=== Excerpted data ===

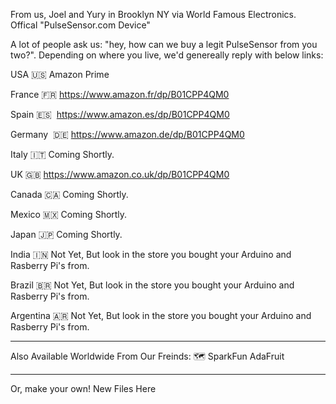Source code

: 
From us, Joel and Yury in Brooklyn NY via World Famous Electronics. 
Offical "PulseSensor.com Device" 

A lot of people ask us: "hey, how can we buy a legit PulseSensor from you two?".  Depending on where you live, we'd genereally reply with below links:

USA  🇺🇸
Amazon Prime

France  🇫🇷
https://www.amazon.fr/dp/B01CPP4QM0

Spain  🇪🇸  
https://www.amazon.es/dp/B01CPP4QM0

Germany  🇩🇪
https://www.amazon.de/dp/B01CPP4QM0

Italy 🇮🇹
Coming Shortly. 

UK  🇬🇧
https://www.amazon.co.uk/dp/B01CPP4QM0

Canada  🇨🇦
Coming Shortly. 

Mexico  🇲🇽
Coming Shortly. 

Japan  🇯🇵
Coming Shortly. 

India  🇮🇳
Not Yet,  But look in the store you bought your Arduino and Rasberry Pi's from. 

Brazil 🇧🇷
Not Yet,  But look in the store you bought your Arduino and Rasberry Pi's from. 

Argentina 🇦🇷
Not Yet,  But look in the store you bought your Arduino and Rasberry Pi's from. 



---------
Also Available Worldwide From Our Freinds: 🗺
SparkFun
AdaFruit


---------
Or, make your own!
New Files Here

===

Please give every line above again word for word, apart from the pictures.

Source code

: 
From us, Joel and Yury in Brooklyn NY via World Famous Electronics. 
Offical "PulseSensor.com Device" 

A lot of people ask us: "hey, how can we buy a legit PulseSensor from you two?".  Depending on where you live, we'd genereally reply with below links:

USA  🇺🇸
Amazon Prime

France  🇫🇷
https://www.amazon.fr/dp/B01CPP4QM0

Spain  🇪🇸  
https://www.amazon.es/dp/B01CPP4QM0

Germany  🇩🇪
https://www.amazon.de/dp/B01CPP4QM0

Italy 🇮🇹
Coming Shortly. 

UK  🇬🇧
https://www.amazon.co.uk/dp/B01CPP4QM0

Canada  🇨🇦
Coming Shortly. 

Mexico  🇲🇽
Coming Shortly. 

Japan  🇯🇵
Coming Shortly. 

India  🇮🇳
Not Yet,  But look in the store you bought your Arduino and Rasberry Pi's from. 

Brazil 🇧🇷
Not Yet,  But look in the store you bought your Arduino and Rasberry Pi's from. 

Argentina 🇦🇷
Not Yet,  But look in the store you bought your Arduino and Rasberry Pi's from. 



---------
Also Available Worldwide From Our Freinds: 🗺
SparkFun
AdaFruit


---------
Or, make your own!
New Files Here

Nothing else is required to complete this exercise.